Il mio caro Signore,--
Io non perderò nessun momento di entrata che risponde alla Sua lettera, per io ero estremamente
si dilettato incontrare così il genere un avviso da un poeta così distinto come
Lei; e se è la vanità per ammetterlo, è, io spero, un
vanità di troppo onesto una natura per avere vergogna di--almeno io penso di sì,
e sempre può.
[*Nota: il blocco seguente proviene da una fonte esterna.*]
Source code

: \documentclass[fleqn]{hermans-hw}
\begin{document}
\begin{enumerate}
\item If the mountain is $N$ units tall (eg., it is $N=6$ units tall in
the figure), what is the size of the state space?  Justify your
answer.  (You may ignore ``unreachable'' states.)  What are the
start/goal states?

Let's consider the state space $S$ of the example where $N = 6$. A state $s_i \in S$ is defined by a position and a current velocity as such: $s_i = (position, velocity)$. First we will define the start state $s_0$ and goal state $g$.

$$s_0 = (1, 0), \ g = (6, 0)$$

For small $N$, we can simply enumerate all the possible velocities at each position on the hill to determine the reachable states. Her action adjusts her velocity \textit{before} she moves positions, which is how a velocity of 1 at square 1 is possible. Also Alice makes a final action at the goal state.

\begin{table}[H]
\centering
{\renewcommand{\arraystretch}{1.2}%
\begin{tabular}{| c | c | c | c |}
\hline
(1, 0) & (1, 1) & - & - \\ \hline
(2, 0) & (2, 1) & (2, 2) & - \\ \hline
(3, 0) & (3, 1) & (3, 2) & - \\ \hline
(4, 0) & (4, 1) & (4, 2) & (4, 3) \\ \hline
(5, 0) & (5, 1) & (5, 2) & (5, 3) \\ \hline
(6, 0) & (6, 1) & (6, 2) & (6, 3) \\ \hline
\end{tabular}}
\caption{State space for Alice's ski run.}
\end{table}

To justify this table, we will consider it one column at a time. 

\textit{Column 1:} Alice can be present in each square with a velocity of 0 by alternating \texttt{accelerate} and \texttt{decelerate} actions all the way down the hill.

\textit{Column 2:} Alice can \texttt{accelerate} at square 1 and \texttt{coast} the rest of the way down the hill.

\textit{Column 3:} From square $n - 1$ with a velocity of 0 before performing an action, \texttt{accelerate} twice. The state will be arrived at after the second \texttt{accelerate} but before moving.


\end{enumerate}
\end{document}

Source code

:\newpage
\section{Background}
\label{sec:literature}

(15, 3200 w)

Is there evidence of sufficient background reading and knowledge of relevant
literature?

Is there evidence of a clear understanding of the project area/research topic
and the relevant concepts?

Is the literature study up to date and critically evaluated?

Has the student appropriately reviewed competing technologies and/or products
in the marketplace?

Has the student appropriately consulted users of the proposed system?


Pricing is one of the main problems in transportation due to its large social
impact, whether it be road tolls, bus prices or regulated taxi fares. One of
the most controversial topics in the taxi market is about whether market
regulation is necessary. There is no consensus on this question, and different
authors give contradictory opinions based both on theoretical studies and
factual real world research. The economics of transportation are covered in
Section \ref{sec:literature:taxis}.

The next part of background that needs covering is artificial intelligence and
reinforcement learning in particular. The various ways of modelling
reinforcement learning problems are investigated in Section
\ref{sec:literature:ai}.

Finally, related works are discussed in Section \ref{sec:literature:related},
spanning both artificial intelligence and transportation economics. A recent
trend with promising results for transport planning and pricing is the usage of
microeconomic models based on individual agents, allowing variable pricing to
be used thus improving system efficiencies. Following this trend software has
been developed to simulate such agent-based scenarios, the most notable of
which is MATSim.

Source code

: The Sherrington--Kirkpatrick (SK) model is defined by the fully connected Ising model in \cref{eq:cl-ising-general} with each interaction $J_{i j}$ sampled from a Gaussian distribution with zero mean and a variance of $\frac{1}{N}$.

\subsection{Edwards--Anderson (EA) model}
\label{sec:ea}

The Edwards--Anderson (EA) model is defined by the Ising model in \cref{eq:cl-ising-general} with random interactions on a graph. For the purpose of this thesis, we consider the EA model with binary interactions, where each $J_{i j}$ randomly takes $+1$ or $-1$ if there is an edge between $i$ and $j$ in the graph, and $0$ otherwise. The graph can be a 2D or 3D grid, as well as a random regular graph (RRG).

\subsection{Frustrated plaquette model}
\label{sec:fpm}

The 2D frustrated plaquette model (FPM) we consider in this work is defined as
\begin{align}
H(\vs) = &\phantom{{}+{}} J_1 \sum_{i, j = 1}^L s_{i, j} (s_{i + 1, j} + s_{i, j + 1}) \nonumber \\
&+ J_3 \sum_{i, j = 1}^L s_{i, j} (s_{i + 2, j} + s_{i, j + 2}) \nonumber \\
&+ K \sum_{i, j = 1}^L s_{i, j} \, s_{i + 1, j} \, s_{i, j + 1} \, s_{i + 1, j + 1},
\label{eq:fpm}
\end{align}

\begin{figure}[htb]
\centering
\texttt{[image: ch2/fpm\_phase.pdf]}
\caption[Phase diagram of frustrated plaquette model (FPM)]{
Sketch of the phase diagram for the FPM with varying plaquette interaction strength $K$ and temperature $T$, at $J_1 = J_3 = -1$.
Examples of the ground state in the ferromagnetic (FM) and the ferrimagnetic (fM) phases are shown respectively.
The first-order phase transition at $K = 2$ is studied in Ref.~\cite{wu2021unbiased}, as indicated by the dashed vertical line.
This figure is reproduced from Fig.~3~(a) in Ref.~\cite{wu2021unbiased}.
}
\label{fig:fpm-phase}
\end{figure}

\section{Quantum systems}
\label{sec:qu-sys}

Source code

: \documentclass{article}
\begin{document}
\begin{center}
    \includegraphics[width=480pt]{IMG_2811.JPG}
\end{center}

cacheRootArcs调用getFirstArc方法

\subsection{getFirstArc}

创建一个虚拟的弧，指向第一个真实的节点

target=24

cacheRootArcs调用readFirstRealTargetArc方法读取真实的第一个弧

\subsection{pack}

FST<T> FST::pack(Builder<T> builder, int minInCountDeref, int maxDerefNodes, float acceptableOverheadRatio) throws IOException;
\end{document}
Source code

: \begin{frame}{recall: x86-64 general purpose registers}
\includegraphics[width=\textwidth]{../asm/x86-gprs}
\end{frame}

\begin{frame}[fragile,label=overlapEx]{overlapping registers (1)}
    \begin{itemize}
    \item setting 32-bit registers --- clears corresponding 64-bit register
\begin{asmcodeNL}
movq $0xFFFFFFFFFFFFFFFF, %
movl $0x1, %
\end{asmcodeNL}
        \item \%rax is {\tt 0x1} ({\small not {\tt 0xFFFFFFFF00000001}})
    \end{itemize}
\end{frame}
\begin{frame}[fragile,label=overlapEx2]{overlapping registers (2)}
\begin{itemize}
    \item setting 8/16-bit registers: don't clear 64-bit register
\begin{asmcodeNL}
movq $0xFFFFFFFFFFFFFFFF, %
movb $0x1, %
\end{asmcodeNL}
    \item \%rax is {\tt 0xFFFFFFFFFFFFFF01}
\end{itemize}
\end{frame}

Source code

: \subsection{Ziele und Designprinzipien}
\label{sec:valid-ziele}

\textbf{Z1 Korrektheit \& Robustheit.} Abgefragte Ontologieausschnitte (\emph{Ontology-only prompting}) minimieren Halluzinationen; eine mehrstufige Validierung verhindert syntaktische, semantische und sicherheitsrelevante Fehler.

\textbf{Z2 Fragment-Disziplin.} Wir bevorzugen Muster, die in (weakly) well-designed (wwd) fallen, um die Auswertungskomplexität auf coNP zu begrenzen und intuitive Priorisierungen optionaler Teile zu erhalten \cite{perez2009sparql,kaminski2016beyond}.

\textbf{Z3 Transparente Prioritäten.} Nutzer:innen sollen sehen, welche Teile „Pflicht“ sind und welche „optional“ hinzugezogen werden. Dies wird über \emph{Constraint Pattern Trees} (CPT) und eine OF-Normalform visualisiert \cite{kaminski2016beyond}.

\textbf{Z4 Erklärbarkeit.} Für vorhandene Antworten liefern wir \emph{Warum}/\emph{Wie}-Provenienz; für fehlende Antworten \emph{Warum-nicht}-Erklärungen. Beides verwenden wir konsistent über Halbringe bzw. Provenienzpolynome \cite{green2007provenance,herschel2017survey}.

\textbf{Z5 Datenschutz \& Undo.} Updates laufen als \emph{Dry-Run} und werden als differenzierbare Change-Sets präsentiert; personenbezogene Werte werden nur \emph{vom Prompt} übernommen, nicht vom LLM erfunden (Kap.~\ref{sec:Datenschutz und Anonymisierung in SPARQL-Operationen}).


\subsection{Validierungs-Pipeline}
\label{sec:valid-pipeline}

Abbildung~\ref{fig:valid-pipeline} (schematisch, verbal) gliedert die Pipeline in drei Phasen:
Ma la Sua domanda pressocché mi fa sentirsi vergognoso a
possieda all'estensione della falsità che io ho commesso; ed ancora io non voglio
lo raddoppi aggiungendo una ripetizione dell'offesa. Io devo confessare
Lei che il poema è il mio, e che il libro da donde lui era
finto di essere stato trascritto non ha esistenza (che io so di)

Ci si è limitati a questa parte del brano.